HELENA — State Sen. Al Olszewski pitched the possibility Wednesday of Montana’s withdrawing from the Confederated Salish and Kootenai Tribes' water compact.
Olszewski, a Kalispell Republican and gubernatorial hopeful, was joined by Rep. Joe Read, R-Ronan; Sen. Dee Brown, R-Hungry Horse; Lake County Commissioner Gale Decker and Montana Public Service Commissioner Randy Pinocci in a press conference at the Capitol to voice opposition towards the compact and a bill that would ratify it at the federal level.
The compact, which quantifies the tribes’ water rights on and off the Flathead Indian Reservation, was negotiated over several years and ratified by the Montana Legislature in 2015. It’s since awaited federal and tribal ratification. A clause in the ratification law allows Montana to withdraw from the legislation if all parties haven’t ratified it within four years of state passage.
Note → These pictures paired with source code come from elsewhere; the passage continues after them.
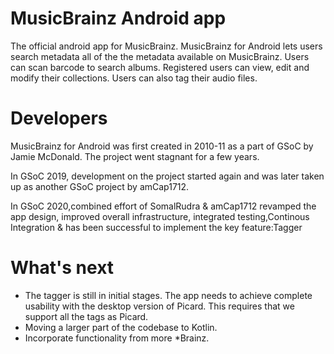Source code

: # MusicBrainz Android app

The official android app for MusicBrainz. MusicBrainz for Android lets users search metadata all of the the metadata available on MusicBrainz. Users can scan barcode to search albums. Registered users can view, edit and modify their collections. Users can also tag their audio files.

# Developers
MusicBrainz for Android was first created in 2010-11 as a part of GSoC by Jamie McDonald. The project went stagnant for a few years.

In GSoC 2019, development on the project started again and was later taken up as another GSoC project by amCap1712.

In GSoC 2020,combined effort of SomalRudra & amCap1712 revamped the app design, improved overall infrastructure, integrated testing,Continous Integration & has been successful to implement the key feature:Tagger

# What's next

* The tagger is still in initial stages. The app needs to achieve complete usability with the desktop version of Picard. This requires that we support all the tags as Picard.
* Moving a larger part of the codebase to Kotlin.
* Incorporate functionality from more *Brainz.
Now that that deadline has passed, Olszewski told reporters at the State Capitol Wednesday that he sees the prospect of Montana pulling out.
“There has been an open and active dialogue that had occurred even before, because we knew what the deadline was,” said Olszewski, of Kalispell. “The only thing that we can do as a state is to change the law that enables the compact, we can disable the law, we can fully repeal the law or a portion of it. As far as the details to that, I think that that's still a work in progress.”
However, in addition to the Legislature's approval in 2015, momentum for federal ratification has been building recently. Late last year, it received supportive words from both Secretary of the Interior David Bernhardt and U.S. Attorney General Bill Barr, and U.S. Sen. Steve Daines, R-Mont., introduced a bill, co-sponsored by Montana Democratic Sen. Jon Tester, that would ratify it at the federal level.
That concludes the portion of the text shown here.